Sept. 15, 2023
Culver Academies senior French instructor Angela Barton Haynes spent nearly a month in France this summer brushing up not only on the language but also immersing herself in the country’s ever-changing culture.
“I feel privileged to be at a school that recognizes that the human-to-human connection that we make through culture is something to bring to the forefront to young people. Because it is so motivating,” Haynes said.
Haynes earned her master’s degree in French culture from The Ohio State University, so she has a keen interest in remaining a connoisseur of what’s chic.
She lived in Rennes, in the Brittany section of France, from 1997-2000, teaching at a university there. One might think living in France for three years would make her an expert on all things French. Au contrare mon frere.
She tries to get back as often as possible because she thinks keeping up with ongoing cultural changes helps keep her classes stay avant-garde and more interesting to students. Call it the je ne sais quoi factor.

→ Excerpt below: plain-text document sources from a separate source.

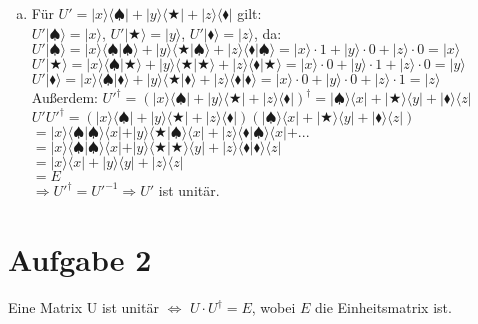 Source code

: \documentclass[a4paper]{scrartcl}
\begin{document}
\begin{enumerate}[a)]
\item Für $U'=|x\rangle\langle\spadesuit|+|y\rangle\langle\bigstar|+|z\rangle\langle\blacklozenge|$ gilt:\\
$U'|\spadesuit\rangle=|x\rangle$, $U'|\bigstar\rangle=|y\rangle$, $U'|\blacklozenge\rangle=|z\rangle$, da:\\
$U'|\spadesuit\rangle=|x\rangle\langle\spadesuit|\spadesuit\rangle+|y\rangle\langle\bigstar|\spadesuit\rangle+|z\rangle\langle\blacklozenge|\spadesuit\rangle = |x\rangle\cdot 1+|y\rangle\cdot 0+|z\rangle\cdot 0=|x\rangle$\\
$U'|\bigstar\rangle=|x\rangle\langle\spadesuit|\bigstar\rangle+|y\rangle\langle\bigstar|\bigstar\rangle+|z\rangle\langle\blacklozenge|\bigstar\rangle = |x\rangle\cdot 0+|y\rangle\cdot 1+|z\rangle\cdot 0=|y\rangle$\\
$U'|\blacklozenge\rangle=|x\rangle\langle\spadesuit|\blacklozenge\rangle+|y\rangle\langle\bigstar|\blacklozenge\rangle+|z\rangle\langle\blacklozenge|\blacklozenge\rangle = |x\rangle\cdot 0+|y\rangle\cdot 0+|z\rangle\cdot 1=|z\rangle$\\
Außerdem: $U'^{\dagger}=(|x\rangle\langle\spadesuit|+|y\rangle\langle\bigstar|+|z\rangle\langle\blacklozenge|)^{\dagger}=|\spadesuit\rangle\langle x|+|\bigstar\rangle\langle y|+|\blacklozenge\rangle\langle z|$\\
$U' U'^{\dagger}=(|x\rangle\langle\spadesuit|+|y\rangle\langle\bigstar|+|z\rangle\langle\blacklozenge|)(|\spadesuit\rangle\langle x|+|\bigstar\rangle\langle y|+|\blacklozenge\rangle\langle z|)$\\
$=|x\rangle\langle\spadesuit|\spadesuit\rangle\langle x|+|y\rangle\langle\bigstar|\spadesuit\rangle\langle x|+|z\rangle\langle\blacklozenge|\spadesuit\rangle\langle x|+...$\\
$=|x\rangle\langle\spadesuit|\spadesuit\rangle\langle x|+|y\rangle\langle\bigstar|\bigstar\rangle\langle y|+|z\rangle\langle\blacklozenge|\blacklozenge\rangle\langle z|$\\
$=|x\rangle\langle x|+|y\rangle\langle y|+|z\rangle\langle z|$\\
$=E$\\
$\Rightarrow U'^{\dagger} = U'^{-1} \Rightarrow U'$ ist unitär.

\end{enumerate}
\newpage
\section*{Aufgabe 2}
Eine Matrix U ist unitär $\Leftrightarrow$ $U\cdot U^{\dagger}=E$, wobei $E$ die Einheitsmatrix ist.\\\\
\end{document}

“It keeps it fresh. Because I’m always learning about how things are evolving in different parts of the world. To have a good professional conscience, I have to do my best to stay aware of what is going on,” said Haynes, who teaches in Culver’s World Languages & Cultures program. “Because the events of today are going to be creating the realities our students are going to be facing down the road,” she said.
“Slang changes. What people are talking about changes. Events change. Part of the impetus for going on this trip in particular was knowing that France was going through a real big cultural change,” she said.
She was particularly interested in returning this summer in the wake of protests this past year after President Emmanuel Macron raised the retirement age from 62 to 64 and after police fatally shot a teenager who refused to comply with a traffic stop in a Paris suburb.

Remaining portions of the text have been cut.